- Opening Delimiter -

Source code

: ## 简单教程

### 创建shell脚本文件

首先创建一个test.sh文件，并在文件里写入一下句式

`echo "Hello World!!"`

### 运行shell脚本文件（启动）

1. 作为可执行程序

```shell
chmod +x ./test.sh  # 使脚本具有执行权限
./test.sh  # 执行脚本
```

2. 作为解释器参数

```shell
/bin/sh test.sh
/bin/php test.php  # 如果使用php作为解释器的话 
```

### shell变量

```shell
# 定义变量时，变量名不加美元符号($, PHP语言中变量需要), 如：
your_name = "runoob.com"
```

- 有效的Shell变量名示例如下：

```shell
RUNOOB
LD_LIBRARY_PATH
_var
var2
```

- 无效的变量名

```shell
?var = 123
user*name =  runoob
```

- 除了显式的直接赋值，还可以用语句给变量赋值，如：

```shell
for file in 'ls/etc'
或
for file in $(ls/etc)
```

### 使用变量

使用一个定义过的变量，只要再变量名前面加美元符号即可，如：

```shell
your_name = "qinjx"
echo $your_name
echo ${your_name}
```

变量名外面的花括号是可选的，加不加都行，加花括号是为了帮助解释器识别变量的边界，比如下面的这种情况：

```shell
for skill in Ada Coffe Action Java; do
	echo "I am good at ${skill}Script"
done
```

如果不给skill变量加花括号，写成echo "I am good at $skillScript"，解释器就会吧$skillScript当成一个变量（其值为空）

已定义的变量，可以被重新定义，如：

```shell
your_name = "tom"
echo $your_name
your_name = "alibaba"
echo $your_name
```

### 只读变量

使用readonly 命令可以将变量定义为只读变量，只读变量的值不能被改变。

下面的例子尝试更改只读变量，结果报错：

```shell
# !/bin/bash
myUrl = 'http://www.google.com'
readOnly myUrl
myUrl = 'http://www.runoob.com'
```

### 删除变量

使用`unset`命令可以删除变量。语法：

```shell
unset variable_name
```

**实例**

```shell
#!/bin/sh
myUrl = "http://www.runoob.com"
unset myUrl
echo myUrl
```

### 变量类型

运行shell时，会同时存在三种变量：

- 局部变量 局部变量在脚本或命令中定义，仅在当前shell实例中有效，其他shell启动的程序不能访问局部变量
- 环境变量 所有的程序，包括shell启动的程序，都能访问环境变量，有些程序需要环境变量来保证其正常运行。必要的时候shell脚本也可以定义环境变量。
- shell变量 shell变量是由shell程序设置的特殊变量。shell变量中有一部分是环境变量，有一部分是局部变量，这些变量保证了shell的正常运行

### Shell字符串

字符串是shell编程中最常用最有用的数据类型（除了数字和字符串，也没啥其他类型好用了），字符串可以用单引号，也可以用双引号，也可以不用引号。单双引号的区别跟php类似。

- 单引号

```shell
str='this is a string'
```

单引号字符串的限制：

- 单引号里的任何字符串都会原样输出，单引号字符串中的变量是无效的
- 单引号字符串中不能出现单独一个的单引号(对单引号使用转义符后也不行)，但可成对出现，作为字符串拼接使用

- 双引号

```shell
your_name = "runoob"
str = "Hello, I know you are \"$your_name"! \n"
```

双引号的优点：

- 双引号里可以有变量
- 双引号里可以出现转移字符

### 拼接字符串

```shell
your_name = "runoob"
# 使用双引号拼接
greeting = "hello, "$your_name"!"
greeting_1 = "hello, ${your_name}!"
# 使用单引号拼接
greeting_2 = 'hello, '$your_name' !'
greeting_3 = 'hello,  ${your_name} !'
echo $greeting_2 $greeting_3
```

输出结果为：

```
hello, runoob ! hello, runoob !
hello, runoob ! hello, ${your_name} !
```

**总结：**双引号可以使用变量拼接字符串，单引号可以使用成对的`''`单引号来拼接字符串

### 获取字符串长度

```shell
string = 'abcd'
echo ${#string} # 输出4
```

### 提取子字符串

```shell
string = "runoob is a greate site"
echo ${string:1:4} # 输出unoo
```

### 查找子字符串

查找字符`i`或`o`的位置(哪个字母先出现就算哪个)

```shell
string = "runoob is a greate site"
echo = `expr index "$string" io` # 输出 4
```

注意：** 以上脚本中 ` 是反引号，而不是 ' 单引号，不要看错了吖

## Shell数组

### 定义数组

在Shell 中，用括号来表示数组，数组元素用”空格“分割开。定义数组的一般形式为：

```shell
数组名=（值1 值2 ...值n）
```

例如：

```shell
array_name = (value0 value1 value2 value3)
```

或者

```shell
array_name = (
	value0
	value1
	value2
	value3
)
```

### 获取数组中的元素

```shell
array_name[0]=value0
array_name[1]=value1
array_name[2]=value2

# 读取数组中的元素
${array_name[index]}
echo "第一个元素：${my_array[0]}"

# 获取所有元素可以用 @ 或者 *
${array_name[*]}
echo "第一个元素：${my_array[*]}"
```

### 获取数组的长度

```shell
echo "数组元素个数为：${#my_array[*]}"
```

- Closing Delimiter -

▸ EXERCISE DIRECTIONS
Return every line of the records in which the word "第一个元素" is found.

▸ TASK OUTPUT
echo "第一个元素：${my_array[0]}"
echo "第一个元素：${my_array[*]}"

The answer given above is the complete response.